With the greatest of respect to Olympic champion John Osborn he appears to have missed the point of sailing.
Osborn and his partner Reg White won gold in the Tornado class at the Montreal Games in 1976, indeed they were such overwhelming victors they breezed to the title with one of the seven scheduled races to spare.
And in a recent interview about his achievements and life on the water Osborn made the following observation about the sport: “It is a little bit like a chess match, it’s not about pure speed, it’s more to do with tactics.”
That was certainly not my experience a few days ago at Olton Mere Sailing Club when the only conclusion to be drawn from my maiden race was that it is all about speed. Or lack of it.
Tactics are mere nicety to the necessity of knots. When you don’t have the latter, you can be a genius at the former but stationary is rarely the best strategy when there’s a finishing line to be reached.
Which, I am sad to report, is how I felt for long periods in the RS Vision, a double-handed dinghy which, because of its stability, is recommended as a training boat.

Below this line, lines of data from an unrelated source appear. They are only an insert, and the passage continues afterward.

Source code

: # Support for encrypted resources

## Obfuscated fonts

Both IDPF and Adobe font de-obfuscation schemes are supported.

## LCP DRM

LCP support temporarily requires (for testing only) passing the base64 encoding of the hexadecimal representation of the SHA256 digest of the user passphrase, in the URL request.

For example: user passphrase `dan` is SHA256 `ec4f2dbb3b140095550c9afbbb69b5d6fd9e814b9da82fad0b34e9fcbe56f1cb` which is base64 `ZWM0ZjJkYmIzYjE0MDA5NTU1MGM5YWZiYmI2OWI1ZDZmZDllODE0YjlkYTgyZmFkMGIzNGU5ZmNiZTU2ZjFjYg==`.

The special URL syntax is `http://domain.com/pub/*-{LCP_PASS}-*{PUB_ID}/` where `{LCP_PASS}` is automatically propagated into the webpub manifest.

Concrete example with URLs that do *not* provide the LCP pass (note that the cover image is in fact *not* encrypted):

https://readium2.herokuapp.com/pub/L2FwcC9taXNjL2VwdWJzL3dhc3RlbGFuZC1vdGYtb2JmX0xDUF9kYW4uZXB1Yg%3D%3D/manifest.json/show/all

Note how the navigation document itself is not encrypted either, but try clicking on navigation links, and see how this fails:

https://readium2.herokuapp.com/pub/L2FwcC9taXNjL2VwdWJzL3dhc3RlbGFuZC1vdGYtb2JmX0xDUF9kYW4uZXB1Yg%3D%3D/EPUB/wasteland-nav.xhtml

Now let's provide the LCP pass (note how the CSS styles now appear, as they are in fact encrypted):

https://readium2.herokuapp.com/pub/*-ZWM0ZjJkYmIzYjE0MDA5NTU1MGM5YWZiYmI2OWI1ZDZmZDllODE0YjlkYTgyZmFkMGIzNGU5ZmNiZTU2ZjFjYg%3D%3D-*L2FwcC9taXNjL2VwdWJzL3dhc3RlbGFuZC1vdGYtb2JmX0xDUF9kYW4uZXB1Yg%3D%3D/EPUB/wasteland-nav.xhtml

At this point I should reveal that I am not a complete novice. I have sailed Lasers, Wanderers, Wayfarers and yes, even Visions, quite extensively in the Lake District.
Even if my knot-tying would shame a one-handed boy scout and my grasp of sailing’s lexicon is only tentative, I can at least rig a boat, take it out on the water and return it whence it came. Sometimes without capsizing.
However, what became clear to me is just as there is a difference between knowing how to operate a car and actually driving it on a road, the same can be said for sailing in marine traffic.
And it didn’t take me long to work that out, about ten seconds in fact as the race started and I had positioned myself and my forbearing host, Dave Humphrey, right at the back of around a dozen rivals.
No matter, I thought, we’ll soon catch that lot – until they slid around the first buoy, and the second. Indeed had Olton Mere not been so compact, the locals refer to it as ‘our little puddle’, I would surely have lost sight of them in a matter of minutes. The problem? Obviously speed, explained by my complete inability to read the wind direction.